Focus on Learning

In addition to better understanding your team as a CAS when planning a liftoff, another way to help strengthen your liftoff design is to follow the Five Rules of Learning.[3] In their book, The Five Rules of Accelerated Learning [LL15], Willem Larsen and Diana Larsen develop the Five Rules of Learning to enhance and recognize learning wherever it takes place.

The Five Rules of Learning

Apply these Five Rules of Learning in every liftoff to maximize learning:

  • Keep it alive.

  • Do it for real.

  • Start obvious, stay obvious.

  • Focus on flow.

  • Put setting first.

Keep It Alive

Ask yourself, How can I foster more aliveness in the session I’m planning, designing, or facilitating?

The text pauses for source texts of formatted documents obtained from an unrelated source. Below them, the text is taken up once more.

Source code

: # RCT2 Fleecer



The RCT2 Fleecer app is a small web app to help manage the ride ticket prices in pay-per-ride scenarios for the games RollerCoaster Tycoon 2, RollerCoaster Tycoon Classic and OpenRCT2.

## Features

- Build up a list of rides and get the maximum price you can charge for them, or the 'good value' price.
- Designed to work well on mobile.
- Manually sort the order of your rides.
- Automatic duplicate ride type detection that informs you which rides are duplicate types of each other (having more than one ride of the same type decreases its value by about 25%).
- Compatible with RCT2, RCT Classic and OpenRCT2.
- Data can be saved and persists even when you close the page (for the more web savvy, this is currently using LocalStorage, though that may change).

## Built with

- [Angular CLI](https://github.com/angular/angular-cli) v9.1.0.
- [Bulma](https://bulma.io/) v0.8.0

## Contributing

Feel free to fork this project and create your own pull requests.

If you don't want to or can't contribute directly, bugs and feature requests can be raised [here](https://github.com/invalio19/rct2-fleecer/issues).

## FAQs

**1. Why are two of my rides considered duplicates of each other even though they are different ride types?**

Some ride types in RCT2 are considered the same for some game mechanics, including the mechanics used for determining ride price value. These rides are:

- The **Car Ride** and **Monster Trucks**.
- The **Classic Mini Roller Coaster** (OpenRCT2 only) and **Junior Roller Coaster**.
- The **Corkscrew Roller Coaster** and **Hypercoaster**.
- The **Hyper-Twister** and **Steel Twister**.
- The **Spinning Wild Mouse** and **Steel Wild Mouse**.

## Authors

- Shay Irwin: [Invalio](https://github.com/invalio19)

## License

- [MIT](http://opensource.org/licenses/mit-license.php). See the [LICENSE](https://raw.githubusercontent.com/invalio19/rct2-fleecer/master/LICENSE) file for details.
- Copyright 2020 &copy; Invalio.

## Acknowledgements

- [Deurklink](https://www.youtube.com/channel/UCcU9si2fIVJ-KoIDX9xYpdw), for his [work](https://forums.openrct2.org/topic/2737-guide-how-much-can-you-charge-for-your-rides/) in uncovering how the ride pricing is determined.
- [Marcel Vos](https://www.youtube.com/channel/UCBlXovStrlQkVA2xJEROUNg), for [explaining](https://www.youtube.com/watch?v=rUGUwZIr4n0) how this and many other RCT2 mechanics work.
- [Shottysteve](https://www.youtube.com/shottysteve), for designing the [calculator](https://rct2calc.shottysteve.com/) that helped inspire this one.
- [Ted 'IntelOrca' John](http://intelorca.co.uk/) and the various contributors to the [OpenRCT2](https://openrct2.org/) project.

For humans, aliveness generates energy for learning. Remember a peak learning experience. Peak experiences—whether physical, mental, or emotional—feel deeply nourishing. They connect us with our common humanity. Following the keep it alive rule directs your attention to the many ways you can increase the learning potential in a space or event.

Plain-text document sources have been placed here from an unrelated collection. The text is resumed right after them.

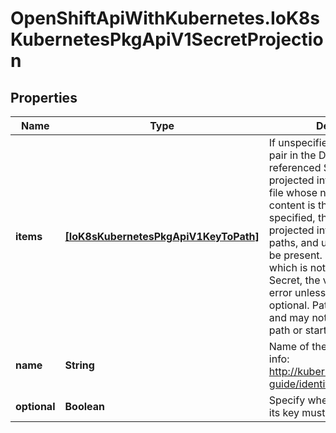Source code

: # OpenShiftApiWithKubernetes.IoK8sKubernetesPkgApiV1SecretProjection

## Properties
Name | Type | Description | Notes
------------ | ------------- | ------------- | -------------
**items** | [**[IoK8sKubernetesPkgApiV1KeyToPath]**](IoK8sKubernetesPkgApiV1KeyToPath.md) | If unspecified, each key-value pair in the Data field of the referenced Secret will be projected into the volume as a file whose name is the key and content is the value. If specified, the listed keys will be projected into the specified paths, and unlisted keys will not be present. If a key is specified which is not present in the Secret, the volume setup will error unless it is marked optional. Paths must be relative and may not contain the &#39;..&#39; path or start with &#39;..&#39;. | [optional] 
**name** | **String** | Name of the referent. More info: http://kubernetes.io/docs/user-guide/identifiers#names | [optional] 
**optional** | **Boolean** | Specify whether the Secret or its key must be defined | [optional]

Many things can enhance aliveness, including:

  • A sense of urgency or intense need

  • Relationships, friendships, or a sense of an intimate connection across generations.

  • Silliness, play, humor, and anything cute (there’s a reason the Internet loves kittens; they embody all four)

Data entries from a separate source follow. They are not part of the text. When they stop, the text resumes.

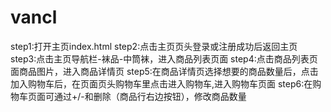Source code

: # vancl
step1:打开主页index.html
step2:点击主页页头登录或注册成功后返回主页
step3:点击主页导航栏-袜品-中筒袜，进入商品列表页面
step4:点击商品列表页面商品图片，进入商品详情页
step5:在商品详情页选择想要的商品数量后，点击加入购物车后，在页面页头购物车里点击进入购物车,进入购物车页面
step6:在购物车页面可通过+/-和删除（商品行右边按钮），修改商品数量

  • Feeling successful or the pride of mastering a new skill

  • Physical comfort, rest, hydration, snacks

  • A sense of risk and danger (real or perceived), physical and psychological safety, and consent

  • Intense colors, smells, textures, tastes, light in the right amount, any appeal to our five senses

  • Any aspect of our sense of being alive

For example, we bring plenty of sticky notes to our liftoffs. But we don’t bring just one color or shape or size. We use the sticky notes to help us generate a lively, game-like atmosphere. When team members use the notes to share their ideas or build a diagram on the whiteboard, they participate in adding color to the discussion.

In addition, we have long discussions with caterers about what snacks and beverages will best help the participants’ learning. We discovered that salty snacks can reenergize more than sugary ones.

Keeping it alive can result from simple, yet conscious and aware, choices in the kinds of activities, in the location, in the supplies, and in the way we speak to one another.

Do It for Real

Ask yourself, How can I better engage the group in doing real, relevant work? Luckily, a liftoff already carries much of this focus.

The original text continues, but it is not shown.